For this exercise, write out every entry exactly and leave the pictures out.

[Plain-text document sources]

^^^^^^^^

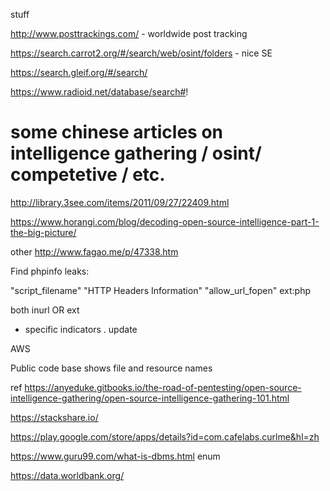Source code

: stuff 

http://www.posttrackings.com/ - worldwide post tracking 

https://search.carrot2.org/#/search/web/osint/folders  - nice SE

https://search.gleif.org/#/search/

https://www.radioid.net/database/search#! 



# some chinese articles on intelligence gathering / osint/ competetive / etc. 

http://library.3see.com/items/2011/09/27/22409.html 

https://www.horangi.com/blog/decoding-open-source-intelligence-part-1-the-big-picture/ 


other 
http://www.fagao.me/p/47338.htm 


Find phpinfo leaks:

 "script_filename" "HTTP Headers Information" "allow_url_fopen" ext:php  
 
 both inurl OR ext 
 - specific indicators . update 
 


AWS

Public code base shows file and resource names 

ref https://anyeduke.gitbooks.io/the-road-of-pentesting/open-source-intelligence-gathering/open-source-intelligence-gathering-101.html 


https://stackshare.io/ 

https://play.google.com/store/apps/details?id=com.cafelabs.curlme&hl=zh 

https://www.guru99.com/what-is-dbms.html enum 

https://data.worldbank.org/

^^^^^^^^

[Expected answer]
Source code

: stuff 

http://www.posttrackings.com/ - worldwide post tracking 

https://search.carrot2.org/#/search/web/osint/folders  - nice SE

https://search.gleif.org/#/search/

https://www.radioid.net/database/search#! 



# some chinese articles on intelligence gathering / osint/ competetive / etc. 

http://library.3see.com/items/2011/09/27/22409.html 

https://www.horangi.com/blog/decoding-open-source-intelligence-part-1-the-big-picture/ 


other 
http://www.fagao.me/p/47338.htm 


Find phpinfo leaks:

 "script_filename" "HTTP Headers Information" "allow_url_fopen" ext:php  
 
 both inurl OR ext 
 - specific indicators . update 
 


AWS

Public code base shows file and resource names 

ref https://anyeduke.gitbooks.io/the-road-of-pentesting/open-source-intelligence-gathering/open-source-intelligence-gathering-101.html 


https://stackshare.io/ 

https://play.google.com/store/apps/details?id=com.cafelabs.curlme&hl=zh 

https://www.guru99.com/what-is-dbms.html enum 

https://data.worldbank.org/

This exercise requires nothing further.